▸ GOAL OF THE EXERCISE
Locate the lines of the listing below that hold "dctSize", then copy each of them.

───── DATA EXCERPTS ─────

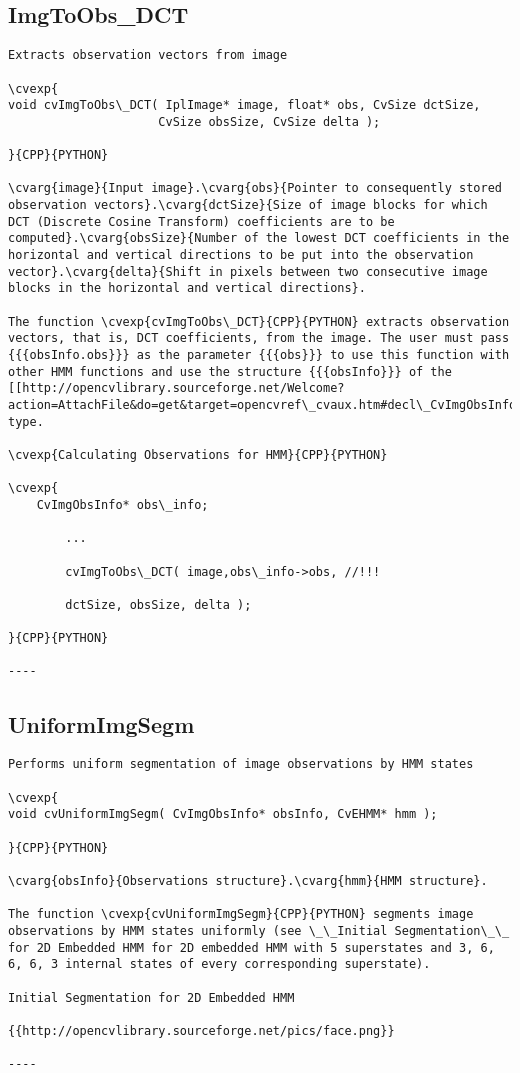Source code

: \subsection{ImgToObs\_DCT}
\begin{verbatim}
Extracts observation vectors from image

\cvexp{
void cvImgToObs\_DCT( IplImage* image, float* obs, CvSize dctSize,
                     CvSize obsSize, CvSize delta );

}{CPP}{PYTHON}

\cvarg{image}{Input image}.\cvarg{obs}{Pointer to consequently stored observation vectors}.\cvarg{dctSize}{Size of image blocks for which DCT (Discrete Cosine Transform) coefficients are to be computed}.\cvarg{obsSize}{Number of the lowest DCT coefficients in the horizontal and vertical directions to be put into the observation vector}.\cvarg{delta}{Shift in pixels between two consecutive image blocks in the horizontal and vertical directions}.

The function \cvexp{cvImgToObs\_DCT}{CPP}{PYTHON} extracts observation vectors, that is, DCT coefficients, from the image. The user must pass {{{obsInfo.obs}}} as the parameter {{{obs}}} to use this function with other HMM functions and use the structure {{{obsInfo}}} of the [[http://opencvlibrary.sourceforge.net/Welcome?action=AttachFile&do=get&target=opencvref\_cvaux.htm#decl\_CvImgObsInfo|CvImgObsInfo]] type.

\cvexp{Calculating Observations for HMM}{CPP}{PYTHON}

\cvexp{
    CvImgObsInfo* obs\_info;

        ...

        cvImgToObs\_DCT( image,obs\_info->obs, //!!!

        dctSize, obsSize, delta );

}{CPP}{PYTHON}

----
\end{verbatim}
\subsection{UniformImgSegm}
\begin{verbatim}
Performs uniform segmentation of image observations by HMM states

\cvexp{
void cvUniformImgSegm( CvImgObsInfo* obsInfo, CvEHMM* hmm );

}{CPP}{PYTHON}

\cvarg{obsInfo}{Observations structure}.\cvarg{hmm}{HMM structure}.

The function \cvexp{cvUniformImgSegm}{CPP}{PYTHON} segments image observations by HMM states uniformly (see \_\_Initial Segmentation\_\_ for 2D Embedded HMM for 2D embedded HMM with 5 superstates and 3, 6, 6, 6, 3 internal states of every corresponding superstate).

Initial Segmentation for 2D Embedded HMM

{{http://opencvlibrary.sourceforge.net/pics/face.png}}

----
\end{verbatim}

─────

▸ RESPONSE FOR THIS EXERCISE
void cvImgToObs\_DCT( IplImage* image, float* obs, CvSize dctSize,
\cvarg{image}{Input image}.\cvarg{obs}{Pointer to consequently stored observation vectors}.\cvarg{dctSize}{Size of image blocks for which DCT (Discrete Cosine Transform) coefficients are to be computed}.\cvarg{obsSize}{Number of the lowest DCT coefficients in the horizontal and vertical directions to be put into the observation vector}.\cvarg{delta}{Shift in pixels between two consecutive image blocks in the horizontal and vertical directions}.
        dctSize, obsSize, delta );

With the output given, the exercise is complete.